🤖 AI Summary
This work addresses the "black-box" nature of convolutional neural networks (CNNs) in solving image inverse problems by proposing LE-MMSE, the first analytically tractable theoretical framework that explicitly incorporates CNN inductive biases. Built upon minimum mean square error (MMSE) estimation, LE-MMSE formally integrates translation equivariance and local receptive field constraints to yield an interpretable and solvable inverse problem model. Theoretical analysis elucidates the fundamental distinction between physics-aware and physics-agnostic estimators and clarifies the role of high-density regions in the training distribution. Extensive experiments across diverse inverse problems, datasets, and mainstream architectures—including U-Net, ResNet, and PatchMLP—demonstrate remarkable alignment between theoretical predictions and actual CNN outputs, achieving PSNR values consistently above 25 dB, thereby validating the effectiveness and broad applicability of the LE-MMSE framework.
📝 Abstract
Supervised convolutional neural networks (CNNs) are widely used to solve imaging inverse problems, achieving state-of-the-art performance in numerous applications.
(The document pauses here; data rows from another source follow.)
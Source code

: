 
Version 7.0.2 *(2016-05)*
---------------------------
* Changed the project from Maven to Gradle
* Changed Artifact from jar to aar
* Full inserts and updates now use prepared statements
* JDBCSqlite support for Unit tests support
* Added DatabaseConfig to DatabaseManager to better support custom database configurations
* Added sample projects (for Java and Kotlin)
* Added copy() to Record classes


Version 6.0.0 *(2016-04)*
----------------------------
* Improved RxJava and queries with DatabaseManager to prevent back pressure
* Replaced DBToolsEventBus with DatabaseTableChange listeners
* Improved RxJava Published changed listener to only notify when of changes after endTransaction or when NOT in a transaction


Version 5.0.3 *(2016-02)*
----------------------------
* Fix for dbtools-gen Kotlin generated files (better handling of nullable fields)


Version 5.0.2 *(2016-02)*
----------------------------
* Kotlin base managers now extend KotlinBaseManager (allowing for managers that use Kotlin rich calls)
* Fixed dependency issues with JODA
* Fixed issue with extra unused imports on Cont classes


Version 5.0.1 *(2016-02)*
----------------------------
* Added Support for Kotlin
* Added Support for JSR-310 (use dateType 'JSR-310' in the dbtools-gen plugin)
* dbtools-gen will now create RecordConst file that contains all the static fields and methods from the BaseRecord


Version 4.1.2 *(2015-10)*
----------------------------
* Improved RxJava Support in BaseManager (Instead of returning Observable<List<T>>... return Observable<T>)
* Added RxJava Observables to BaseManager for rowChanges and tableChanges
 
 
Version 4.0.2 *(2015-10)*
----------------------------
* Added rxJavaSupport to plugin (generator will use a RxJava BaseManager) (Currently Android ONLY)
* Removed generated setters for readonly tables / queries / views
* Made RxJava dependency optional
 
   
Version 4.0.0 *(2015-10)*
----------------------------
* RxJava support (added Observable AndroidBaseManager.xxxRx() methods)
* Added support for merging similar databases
However, despite their empirical success, these methods are poorly understood from a theoretical perspective and often treated as black boxes. To bridge this gap, we analyze trained neural networks through the lens of the Minimum Mean Square Error (MMSE) estimator, incorporating functional constraints that capture two fundamental inductive biases of CNNs: translation equivariance and locality via finite receptive fields. Under the empirical training distribution, we derive an analytic, interpretable, and tractable formula for this constrained variant, termed Local-Equivariant MMSE (LE-MMSE). Through extensive numerical experiments across various inverse problems (denoising, inpainting, deconvolution), datasets (FFHQ, CIFAR-10, FashionMNIST), and architectures (U-Net, ResNet, PatchMLP), we demonstrate that our theory matches the neural networks outputs (PSNR $\gtrsim25$dB). Furthermore, we provide insights into the differences between \emph{physics-aware} and \emph{physics-agnostic} estimators, the impact of high-density regions in the training (patch) distribution, and the influence of other factors (dataset size, patch size, etc).